Police allege this family member is a patched member of the Hell’s Angels.

LWP met with Mr Volkov and his relative as part of its due diligence.

“The principal scientist assured the board that his relative had absolutely nothing to do with GraphenEra,” Mr Konig said.

A number of former LWP shareholders have made complaints to the Queensland Police, ASIC and the ASX, and are now considering a class action.

“These guys are downright greedy,” Tony from Brisbane said.

“ASIC’s done nothing and you complain to them and it’s a black hole.
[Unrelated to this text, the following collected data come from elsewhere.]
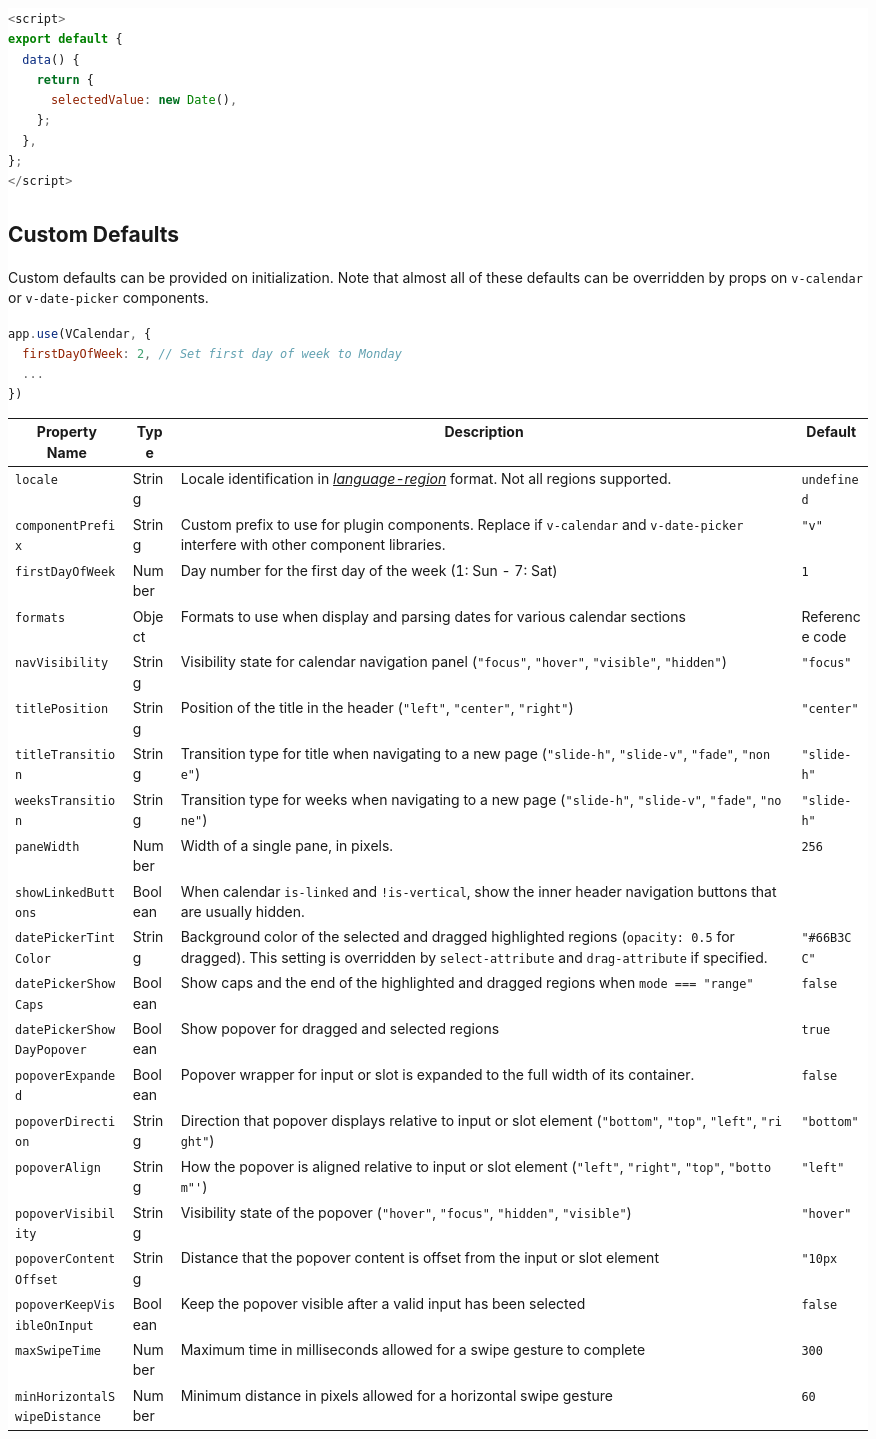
 ```javascript
<script>
export default {
  data() {
    return {
      selectedValue: new Date(),
    };
  },
};
</script>
```

## Custom Defaults

Custom defaults can be provided on initialization. Note that almost all of these defaults can be overridden by props on `v-calendar` or `v-date-picker` components.

```javascript
app.use(VCalendar, {
  firstDayOfWeek: 2, // Set first day of week to Monday
  ...
})
```

| Property Name                | Type    | Description                                                                                                                                                                         | Default        |
| ---------------------------- | ------- | ----------------------------------------------------------------------------------------------------------------------------------------------------------------------------------- | -------------- |
| `locale`                     | String  | Locale identification in [_language-region_](https://lingohub.com/documentation/developers/supported-locales/language-designators-with-regions/) format. Not all regions supported. | `undefined`    |
| `componentPrefix`            | String  | Custom prefix to use for plugin components. Replace if `v-calendar` and `v-date-picker` interfere with other component libraries.                                                   | `"v"`          |
| `firstDayOfWeek`             | Number  | Day number for the first day of the week (1: Sun - 7: Sat)                                                                                                                          | `1`            |
| `formats`                    | Object  | Formats to use when display and parsing dates for various calendar sections                                                                                                         | Reference code |
| `navVisibility`              | String  | Visibility state for calendar navigation panel (`"focus"`, `"hover"`, `"visible"`, `"hidden"`)                                                                                      | `"focus"`      |
| `titlePosition`              | String  | Position of the title in the header (`"left"`, `"center"`, `"right"`)                                                                                                               | `"center"`     |
| `titleTransition`            | String  | Transition type for title when navigating to a new page (`"slide-h"`, `"slide-v"`, `"fade"`, `"none"`)                                                                              | `"slide-h"`    |
| `weeksTransition`            | String  | Transition type for weeks when navigating to a new page (`"slide-h"`, `"slide-v"`, `"fade"`, `"none"`)                                                                              | `"slide-h"`    |
| `paneWidth`                  | Number  | Width of a single pane, in pixels.                                                                                                                                                  | `256`          |
| `showLinkedButtons`          | Boolean | When calendar `is-linked` and `!is-vertical`, show the inner header navigation buttons that are usually hidden.                                                                     |
| `datePickerTintColor`        | String  | Background color of the selected and dragged highlighted regions (`opacity: 0.5` for dragged). This setting is overridden by `select-attribute` and `drag-attribute` if specified.  | `"#66B3CC"`    |
| `datePickerShowCaps`         | Boolean | Show caps and the end of the highlighted and dragged regions when `mode === "range"`                                                                                                | `false`        |
| `datePickerShowDayPopover`   | Boolean | Show popover for dragged and selected regions                                                                                                                                       | `true`         |
| `popoverExpanded`            | Boolean | Popover wrapper for input or slot is expanded to the full width of its container.                                                                                                   | `false`        |
| `popoverDirection`           | String  | Direction that popover displays relative to input or slot element (`"bottom"`, `"top"`, `"left"`, `"right"`)                                                                        | `"bottom"`     |
| `popoverAlign`               | String  | How the popover is aligned relative to input or slot element (`"left"`, `"right"`, `"top"`, `"bottom"'`)                                                                            | `"left"`       |
| `popoverVisibility`          | String  | Visibility state of the popover (`"hover"`, `"focus"`, `"hidden"`, `"visible"`)                                                                                                     | `"hover"`      |
| `popoverContentOffset`       | String  | Distance that the popover content is offset from the input or slot element                                                                                                          | `"10px`        |
| `popoverKeepVisibleOnInput`  | Boolean | Keep the popover visible after a valid input has been selected                                                                                                                      | `false`        |
| `maxSwipeTime`               | Number  | Maximum time in milliseconds allowed for a swipe gesture to complete                                                                                                                | `300`          |
| `minHorizontalSwipeDistance` | Number  | Minimum distance in pixels allowed for a horizontal swipe gesture                                                                                                                   | `60`           |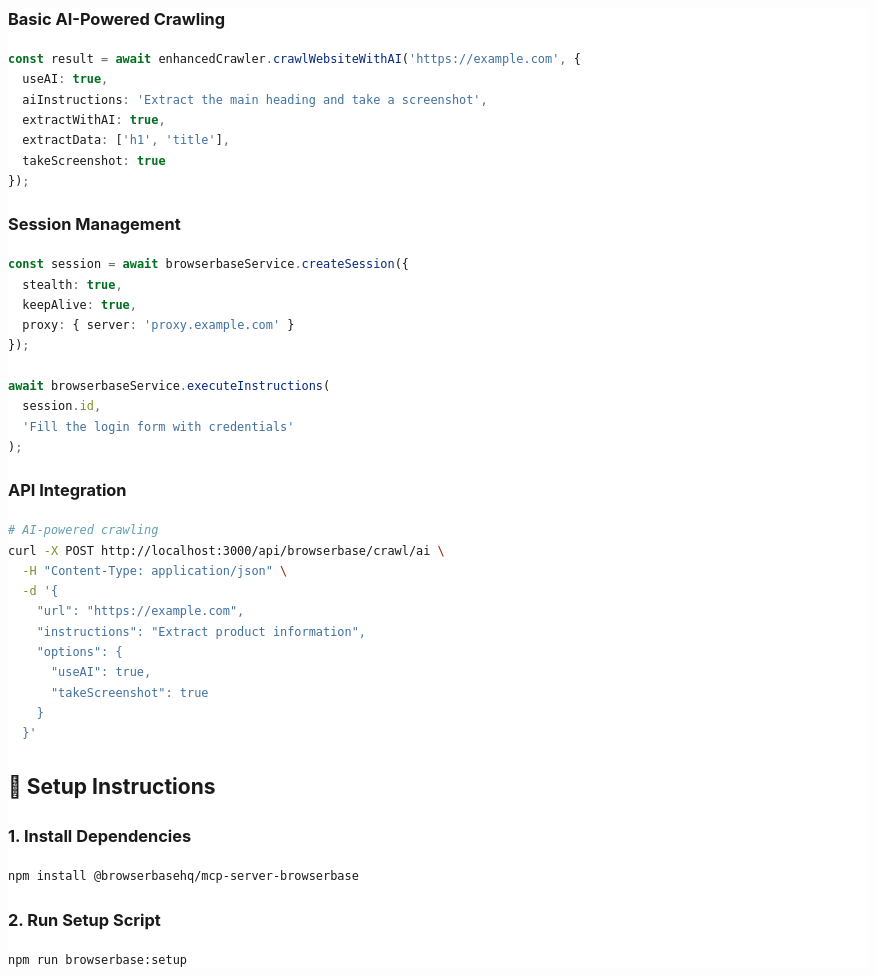### **Basic AI-Powered Crawling**
```typescript
const result = await enhancedCrawler.crawlWebsiteWithAI('https://example.com', {
  useAI: true,
  aiInstructions: 'Extract the main heading and take a screenshot',
  extractWithAI: true,
  extractData: ['h1', 'title'],
  takeScreenshot: true
});
```

### **Session Management**
```typescript
const session = await browserbaseService.createSession({
  stealth: true,
  keepAlive: true,
  proxy: { server: 'proxy.example.com' }
});

await browserbaseService.executeInstructions(
  session.id,
  'Fill the login form with credentials'
);
```

### **API Integration**
```bash
# AI-powered crawling
curl -X POST http://localhost:3000/api/browserbase/crawl/ai \
  -H "Content-Type: application/json" \
  -d '{
    "url": "https://example.com",
    "instructions": "Extract product information",
    "options": {
      "useAI": true,
      "takeScreenshot": true
    }
  }'
```

## 🔧 **Setup Instructions**

### **1. Install Dependencies**
```bash
npm install @browserbasehq/mcp-server-browserbase
```

### **2. Run Setup Script**
```bash
npm run browserbase:setup
```
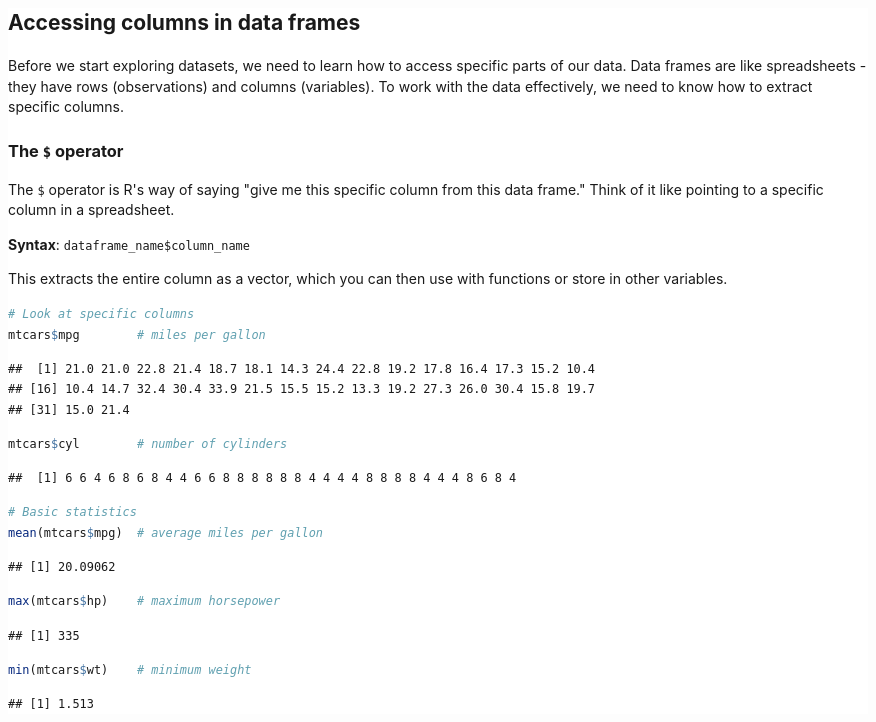 ## Accessing columns in data frames

Before we start exploring datasets, we need to learn how to access specific parts of our data. Data frames are like spreadsheets - they have rows (observations) and columns (variables). To work with the data effectively, we need to know how to extract specific columns.

### The `$` operator

The `$` operator is R's way of saying "give me this specific column from this data frame." Think of it like pointing to a specific column in a spreadsheet.

**Syntax**: `dataframe_name$column_name`

This extracts the entire column as a vector, which you can then use with functions or store in other variables.


``` r
# Look at specific columns
mtcars$mpg        # miles per gallon
```

```
##  [1] 21.0 21.0 22.8 21.4 18.7 18.1 14.3 24.4 22.8 19.2 17.8 16.4 17.3 15.2 10.4
## [16] 10.4 14.7 32.4 30.4 33.9 21.5 15.5 15.2 13.3 19.2 27.3 26.0 30.4 15.8 19.7
## [31] 15.0 21.4
```

``` r
mtcars$cyl        # number of cylinders
```

```
##  [1] 6 6 4 6 8 6 8 4 4 6 6 8 8 8 8 8 8 4 4 4 4 8 8 8 8 4 4 4 8 6 8 4
```

``` r
# Basic statistics
mean(mtcars$mpg)  # average miles per gallon
```

```
## [1] 20.09062
```

``` r
max(mtcars$hp)    # maximum horsepower
```

```
## [1] 335
```

``` r
min(mtcars$wt)    # minimum weight
```

```
## [1] 1.513
```
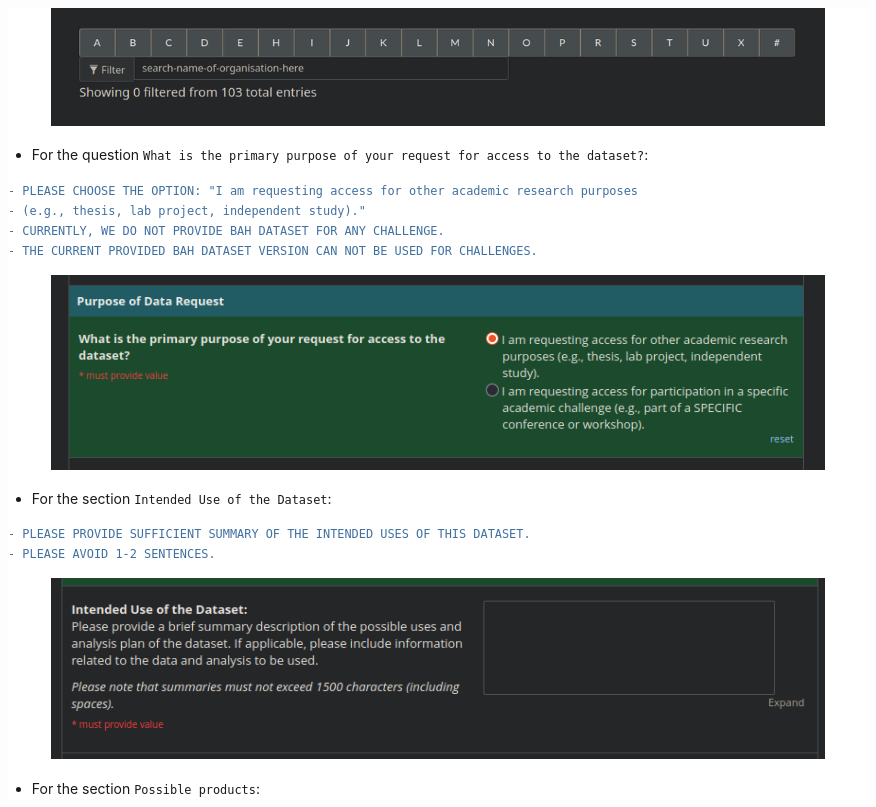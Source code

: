 <p align="center"><img src="doc/org-filter.png" alt="Filter organisations" width="90%"></p>



* For the question `What is the primary purpose of your request for access to the dataset?`:

```diff
- PLEASE CHOOSE THE OPTION: "I am requesting access for other academic research purposes
- (e.g., thesis, lab project, independent study)."
- CURRENTLY, WE DO NOT PROVIDE BAH DATASET FOR ANY CHALLENGE.
- THE CURRENT PROVIDED BAH DATASET VERSION CAN NOT BE USED FOR CHALLENGES.
```

<p align="center"><img src="doc/request-form.png" alt="request form" width="90%"></p>


* For the section `Intended Use of the Dataset`:

```diff
- PLEASE PROVIDE SUFFICIENT SUMMARY OF THE INTENDED USES OF THIS DATASET.
- PLEASE AVOID 1-2 SENTENCES.
```

<p align="center"><img src="doc/usage.png" alt="dataset usage" width="90%"></p>


* For the section `Possible products`:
Information comes in and nothing goes out.”

ASIC declined to comment.

*Investors criticise a range of LWP’s decisions*
Investors have criticised a number of LWP’s decisions, including LWP investing $500,000 in a retail chain run by its former CEO Sean Corbin, who resigned from LWP in November 2016.

Mr Konig was also previously listed as a director of this retail company.

While Mr Konig said the company did nothing wrong, the ASX forced LWP to undo the deal.

The ASX also forced Mr Konig and Mr Corbin to sell shares issued to their children, with profits to be donated to a charity.

LWP executives were forced to sell 41 million shares acquired when LWP bought Mr Konig’s private company Ecopropp.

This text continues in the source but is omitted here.